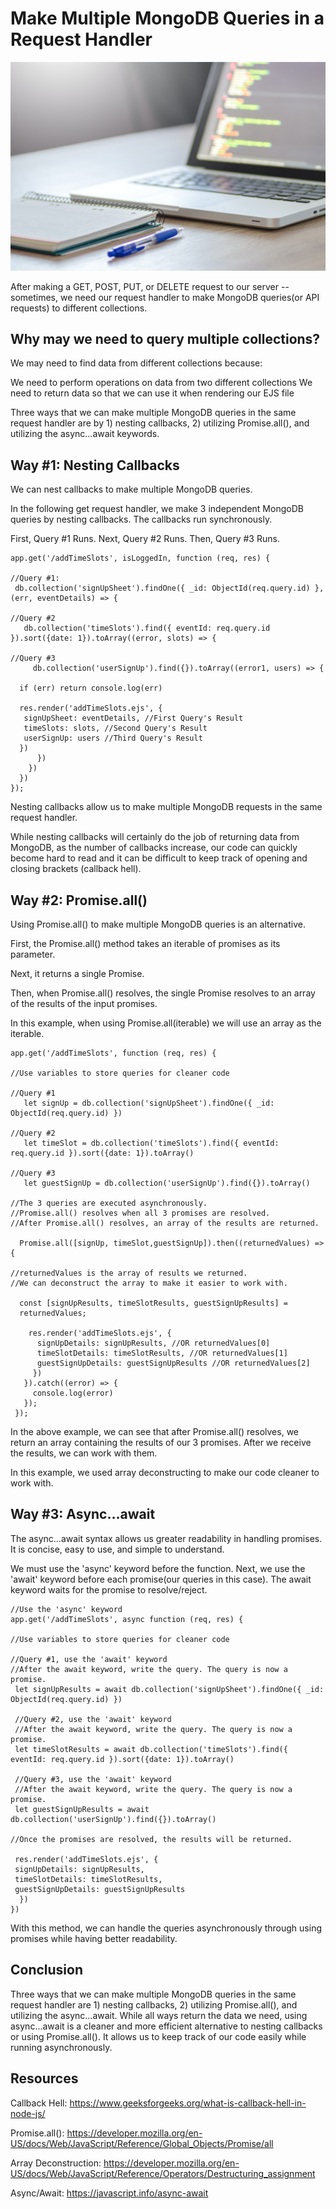 # Make Multiple MongoDB Queries in a Request Handler

![Project Image](/img/laptop.jpg)

After making a GET, POST, PUT, or DELETE request to our server --sometimes, we need our request handler to make MongoDB queries(or API requests) to different collections. 

## Why may we need to query multiple collections?

We may need to find data from different collections because:

We need to perform operations on data from two different collections
We need to return data so that we can use it when rendering our EJS file

Three ways that we can make multiple MongoDB queries in the same request handler are by 1) nesting callbacks, 2) utilizing Promise.all(), and utilizing the async...await keywords.

## Way #1: Nesting Callbacks

We can nest callbacks to make multiple MongoDB queries. 

In the following get request handler, we make 3 independent MongoDB queries by nesting callbacks. The callbacks run synchronously. 

First, Query #1 Runs.
Next, Query #2 Runs.
Then, Query #3 Runs.
```
app.get('/addTimeSlots', isLoggedIn, function (req, res) {

//Query #1:
 db.collection('signUpSheet').findOne({ _id: ObjectId(req.query.id) }, (err, eventDetails) => {

//Query #2
   db.collection('timeSlots').find({ eventId: req.query.id }).sort({date: 1}).toArray((error, slots) => {

//Query #3
     db.collection('userSignUp').find({}).toArray((error1, users) => {

  if (err) return console.log(err)

  res.render('addTimeSlots.ejs', {
   signUpSheet: eventDetails, //First Query's Result
   timeSlots: slots, //Second Query's Result
   userSignUp: users //Third Query's Result
  })
      })
    })
  })
});
```

Nesting callbacks allow us to make multiple MongoDB requests in the same request handler.

While nesting callbacks will certainly do the job of returning data from MongoDB, as the number of callbacks increase, our code can quickly become hard to read and it can be difficult to keep track of opening and closing brackets (callback hell). 

## Way #2: Promise.all()

Using Promise.all() to make multiple MongoDB queries is an alternative. 

First, the Promise.all() method takes an iterable of promises as its parameter.

Next, it returns a single Promise.

Then, when Promise.all() resolves, the single Promise resolves to an array of the results of the input promises. 

In this example, when using Promise.all(iterable) we will use an array as the iterable. 
```
app.get('/addTimeSlots', function (req, res) {

//Use variables to store queries for cleaner code

//Query #1
   let signUp = db.collection('signUpSheet').findOne({ _id: ObjectId(req.query.id) })

//Query #2
   let timeSlot = db.collection('timeSlots').find({ eventId: req.query.id }).sort({date: 1}).toArray()

//Query #3
   let guestSignUp = db.collection('userSignUp').find({}).toArray()

//The 3 queries are executed asynchronously.
//Promise.all() resolves when all 3 promises are resolved.
//After Promise.all() resolves, an array of the results are returned.

  Promise.all([signUp, timeSlot,guestSignUp]).then((returnedValues) => {

//returnedValues is the array of results we returned.
//We can deconstruct the array to make it easier to work with.

  const [signUpResults, timeSlotResults, guestSignUpResults] = 
  returnedValues;

    res.render('addTimeSlots.ejs', {
      signUpDetails: signUpResults, //OR returnedValues[0]
      timeSlotDetails: timeSlotResults, //OR returnedValues[1]
      guestSignUpDetails: guestSignUpResults //OR returnedValues[2]
     })
   }).catch((error) => {
     console.log(error)
   });
 });
 ```

In the above example, we can see that after Promise.all() resolves, we return an array containing the results of our 3 promises. After we receive the results, we can work with them.

In this example, we used array deconstructing to make our code cleaner to work with. 

## Way #3: Async...await

The async...await syntax allows us greater readability in handling promises. It is concise, easy to use, and simple to understand. 

We must use the 'async' keyword before the function.  Next, we use the 'await' keyword before each promise(our queries in this case). The await keyword waits for the promise to resolve/reject.
```
//Use the 'async' keyword 
app.get('/addTimeSlots', async function (req, res) {

//Use variables to store queries for cleaner code
 
//Query #1, use the 'await' keyword
//After the await keyword, write the query. The query is now a promise.
 let signUpResults = await db.collection('signUpSheet').findOne({ _id: ObjectId(req.query.id) })
 
 //Query #2, use the 'await' keyword
 //After the await keyword, write the query. The query is now a promise.
 let timeSlotResults = await db.collection('timeSlots').find({ eventId: req.query.id }).sort({date: 1}).toArray()
 
 //Query #3, use the 'await' keyword
 //After the await keyword, write the query. The query is now a promise.
 let guestSignUpResults = await db.collection('userSignUp').find({}).toArray()

//Once the promises are resolved, the results will be returned.

 res.render('addTimeSlots.ejs', {
 signUpDetails: signUpResults, 
 timeSlotDetails: timeSlotResults, 
 guestSignUpDetails: guestSignUpResults 
  })
})
```
With this method, we can handle the queries asynchronously through using promises while having better readability. 

## Conclusion

Three ways that we can make multiple MongoDB queries in the same request handler are 1) nesting callbacks, 2) utilizing Promise.all(), and utilizing the async...await. While all ways return the data we need, using async...await is a cleaner and more efficient alternative to nesting callbacks or using Promise.all(). It allows us to keep track of our code easily while running asynchronously. 

## Resources
Callback Hell: https://www.geeksforgeeks.org/what-is-callback-hell-in-node-js/

Promise.all(): https://developer.mozilla.org/en-US/docs/Web/JavaScript/Reference/Global_Objects/Promise/all

Array Deconstruction: https://developer.mozilla.org/en-US/docs/Web/JavaScript/Reference/Operators/Destructuring_assignment

Async/Await: https://javascript.info/async-await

★ ★ ★ ★ ★

Your instructions >> Which lines in the data above hold the word "Three"? Return each of them.

Expected answer >>
Three ways that we can make multiple MongoDB queries in the same request handler are by 1) nesting callbacks, 2) utilizing Promise.all(), and utilizing the async...await keywords.
Three ways that we can make multiple MongoDB queries in the same request handler are 1) nesting callbacks, 2) utilizing Promise.all(), and utilizing the async...await. While all ways return the data we need, using async...await is a cleaner and more efficient alternative to nesting callbacks or using Promise.all(). It allows us to keep track of our code easily while running asynchronously. 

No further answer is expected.